數字PCR是一種核酸分子絕對定量技術。當前核酸分子的定量有三種方法,光度法基於核酸分子的吸光度來定量;實時螢光定量PCR(Real Time PCR)基於Ct值,Ct值就是指可以檢測到螢光值對應的循環數;數字PCR是最新的定量技術,基於單分子PCR方法來進行計數的核酸定量,是一種絕對定量的方法。主要採用當前分析化學熱門研究領域的微流控或微滴化方法,將大量稀釋後的核酸溶液分散至晶片的微反應器或微滴中,每個反應器的核酸模板數少於或者等於1個。這樣經過PCR循環之後,有一個核酸分子模板的反應器就會給出螢光信號,沒有模板的反應器就沒有螢光信號。根據相對比例和反應器的體積,就可以推算出原始溶液的核酸濃度。
數字PCR(digitalPCR)前世
分子生物學領域中的測量技術趨向定量化:從1985年K.Mullis等提出聚合酶鏈反應的構想後,PCR技術的發展非常迅猛,使得分子生物學領域中的檢測手段上了一個新的台階。PCR技術是在PCR反應管中依靠酶促反應合成特異DNA (脫氧核糖核酸)或RNA(核糖核酸)片段的一種體外擴增方法,是一種新型的基因診斷技術。這種技術問世以來,在臨床上很快就用來檢測病原體:這種方法將複製DNA需要的主要組分(DNA聚合酶)和2種合成的核苷酸片段(引物)結合起來、以dNTP為反應原料,靶序列為模板,按鹼基互補配對與半保留複製原理,合成一條與模板DNA鏈互補的半保留複製鏈。這一反應循環進行,可使目標序列呈指數增加。在幾小時內即可產生近百份拷貝。
數字PCR(DigitalPCR)原理
PCR實際上是一個在模板DNA、引物(模板片段兩端的已知序列)和四種脫氧核苷酸等存在的情況下,DNA聚合酶依賴的酶促合成反應,擴增的特異性取決於引物與模板DNA的特異結合。
數字PCR(Digital PCR)儀器
伯樂生命bio-rad QX200 微滴式數字PCR (ddPCR) 系統可對DNA或RNA分子進行絕對定量分析,適用於 EvaGreen 或基於探針的數字PCR套用領域。
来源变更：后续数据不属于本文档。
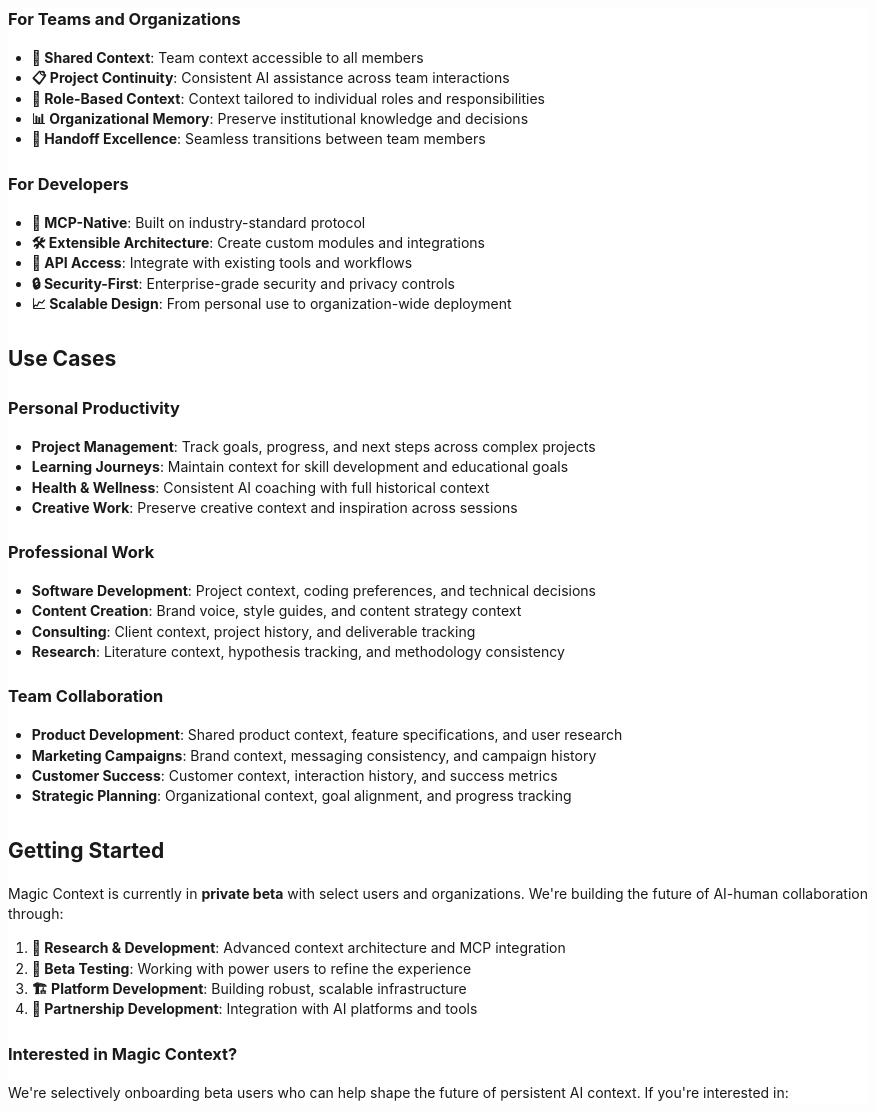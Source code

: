 ### **For Teams and Organizations**
- **🤝 Shared Context**: Team context accessible to all members
- **📋 Project Continuity**: Consistent AI assistance across team interactions  
- **🎯 Role-Based Context**: Context tailored to individual roles and responsibilities
- **📊 Organizational Memory**: Preserve institutional knowledge and decisions
- **🔄 Handoff Excellence**: Seamless transitions between team members

### **For Developers**
- **🔌 MCP-Native**: Built on industry-standard protocol
- **🛠️ Extensible Architecture**: Create custom modules and integrations
- **📡 API Access**: Integrate with existing tools and workflows
- **🔒 Security-First**: Enterprise-grade security and privacy controls
- **📈 Scalable Design**: From personal use to organization-wide deployment

## Use Cases

### **Personal Productivity**
- **Project Management**: Track goals, progress, and next steps across complex projects
- **Learning Journeys**: Maintain context for skill development and educational goals
- **Health & Wellness**: Consistent AI coaching with full historical context
- **Creative Work**: Preserve creative context and inspiration across sessions

### **Professional Work**
- **Software Development**: Project context, coding preferences, and technical decisions
- **Content Creation**: Brand voice, style guides, and content strategy context
- **Consulting**: Client context, project history, and deliverable tracking
- **Research**: Literature context, hypothesis tracking, and methodology consistency

### **Team Collaboration**
- **Product Development**: Shared product context, feature specifications, and user research
- **Marketing Campaigns**: Brand context, messaging consistency, and campaign history
- **Customer Success**: Customer context, interaction history, and success metrics
- **Strategic Planning**: Organizational context, goal alignment, and progress tracking

## Getting Started

Magic Context is currently in **private beta** with select users and organizations. We're building the future of AI-human collaboration through:

1. **🔬 Research & Development**: Advanced context architecture and MCP integration
2. **🧪 Beta Testing**: Working with power users to refine the experience
3. **🏗️ Platform Development**: Building robust, scalable infrastructure
4. **🤝 Partnership Development**: Integration with AI platforms and tools


### **Interested in Magic Context?**

We're selectively onboarding beta users who can help shape the future of persistent AI context. If you're interested in:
QX200 Droplet數字PCR(Digital PCR) 系統的套用領域:
癌症生物標誌物研究和拷貝數變異分析
以卓越的靈敏度和準確度測量癌症突變的變異程度、檢測稀有的 DNA 靶拷貝以及解析拷貝數變異狀態。
病原體檢測
精確地對靶 DNA 或 RNA 分子中的細微變化進行定量分析,從而檢測和監測病原體。
與新一代測序 無縫對接
無需使用標準曲線,直接對 NGS 庫執行絕對定量分析。
基因表達分析
可對少量 mRNA 和 miRNA 的細微變化進行準確及重複性極佳的檢測。
環境監測
使用 QX200 系統可測試多種環境樣品,例如土壤和水。
食品檢測
採用經過驗證的 ddPCR 方法對轉基因生物體 (GMO) 進行評估。